Financial measure before certain charges (non-GAAP)

$ 27.8 $ 0.28
Charges:

Non-cash interest expense upon conversion of notes

(1.9 ) (0.02 )
GAAP financial measure $ 25.9 $ 0.26

The complexity and volatility of the accounting and financial reporting for the Company's Secured Convertible Notes has been a major focus of the Company's management and investors. To help investors better understand the complexity of the accounting for the Notes, the Company provided significant disclosure in its Annual Report on Form 10-K for the fiscal year ended February 2, 2008. Management occasionally presents certain historic financial information that excludes non-cash charges for the ratable write-off of unamortized debt discounts, deferred financing costs and accrued interest when notes are converted. Given the unique nature of these charges and their volatility, management believes that presenting financial information without these charges helps investors better understand the Company's current operating performance. Management believes the magnitude of the charges when conversions occur can impact investors' understanding of the Company's business results in such periods. Explicit disclosure of these impacts provides meaningful information to investors.

Fourth Quarter Fiscal 2008 Guidance

For the fourth quarter of fiscal 2008, based on current market conditions, earnings are estimated in the range of $0.06 to $0.10 per diluted share. The guidance is based on the following major assumptions:

Net sales between $155.4 million and $160.8 million versus $179.6 million in the prior year fourth quarter. The prior year fourth quarter net sales included a $3.7 million "breakage" benefit resulting from a reduction to deferred revenues for unredeemed gift cards, gift certificates and store credits remaining outstanding more than three years from their respective issuance dates.

Comparable store sales decline between 10% and 13% versus a 1.4% decline in the prior year fourth quarter.

Two net store closings, with one net new store opening at Wet Seal and three closings at Arden B. In the prior year fourth quarter, the Company opened four net new stores.

Pre-opening expenses of $0.1 million versus $0.3 million in the prior year fourth quarter.

Gross margin rate between 30.4% and 32.2% of net sales versus 34.1% in the prior year fourth quarter. Excluding the effect of the $3.7 million breakage benefit in net sales in the prior year fourth quarter, as noted above, the prior year gross margin rate was 32.7%. Factors affecting the forecasted decrease in gross margin rate from the adjusted prior year to the current year fourth quarter are a deleveraging effect on occupancy costs due to the forecasted comparable store sales decline, partially offset by improvement in merchandise margin resulting from more conservative inventory management and aggressive prior year efforts to liquidate an excessive inventory position at Arden B.
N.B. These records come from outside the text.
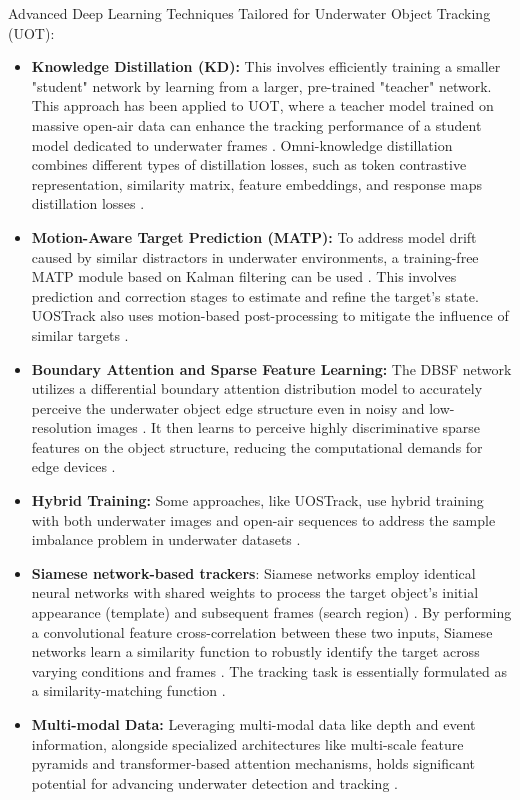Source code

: Advanced Deep Learning Techniques Tailored for Underwater Object Tracking (UOT):
\begin{itemize}
    \item \textbf{Knowledge Distillation (KD):} This involves efficiently training a smaller "student" network by learning from a larger, pre-trained "teacher" network. This approach has been applied to UOT, where a teacher model trained on massive open-air data can enhance the tracking performance of a student model dedicated to underwater frames \cite{zhang2024webuot}. Omni-knowledge distillation combines different types of distillation losses, such as token contrastive representation, similarity matrix, feature embeddings, and response maps distillation losses \cite{zhang2024webuot}.
    \item \textbf{Motion-Aware Target Prediction (MATP):} To address model drift caused by similar distractors in underwater environments, a training-free MATP module based on Kalman filtering can be used \cite{zhang2024webuot}. This involves prediction and correction stages to estimate and refine the target's state. UOSTrack also uses motion-based post-processing to mitigate the influence of similar targets \cite{qiu2024boundary}\cite{zhang2024webuot}.
    \item \textbf{Boundary Attention and Sparse Feature Learning:} The DBSF network utilizes a differential boundary attention distribution model to accurately perceive the underwater object edge structure even in noisy and low-resolution images \cite{qiu2024boundary}. It then learns to perceive highly discriminative sparse features on the object structure, reducing the computational demands for edge devices \cite{qiu2024boundary}.
    \item \textbf{Hybrid Training:} Some approaches, like UOSTrack, use hybrid training with both underwater images and open-air sequences to address the sample imbalance problem in underwater datasets \cite{zhang2024webuot}.
    \item \textbf{Siamese network-based trackers}: Siamese networks employ identical neural networks with shared weights to process the target object's initial appearance (template) and subsequent frames (search region) \cite{elmezain2025advancing}. By performing a convolutional feature cross-correlation between these two inputs, Siamese networks learn a similarity function to robustly identify the target across varying conditions and frames \cite{elmezain2025advancing}\cite{zhao2020correlation}\cite{wu2023hybrid}. The tracking task is essentially formulated as a similarity-matching function \cite{wu2023hybrid}.
    \item \textbf{Multi-modal Data:} Leveraging multi-modal data like depth and event information, alongside specialized architectures like multi-scale feature pyramids and transformer-based attention mechanisms, holds significant potential for advancing underwater detection and tracking \cite{elmezain2025advancing}.
\end{itemize}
SG&A expense between 25.9% and 26.4% of net sales versus 25.7% in the prior year fourth quarter. Excluding the effect of the $3.7 million breakage benefit in net sales in the prior year fourth quarter, the prior year SG&A rate was 26.2%.

Operating income between $6.2 million and $10.2 million versus operating income of $11.3 million in the prior year fourth quarter. The prior year fourth quarter operating income included the effect of the $3.7 million breakage benefit noted above as well as $3.7 million in non-cash asset impairment charges, primarily to fully impair goodwill associated with the Company's Arden B business.

Interest income of $0.3 million versus $0.9 million in the prior year fourth quarter.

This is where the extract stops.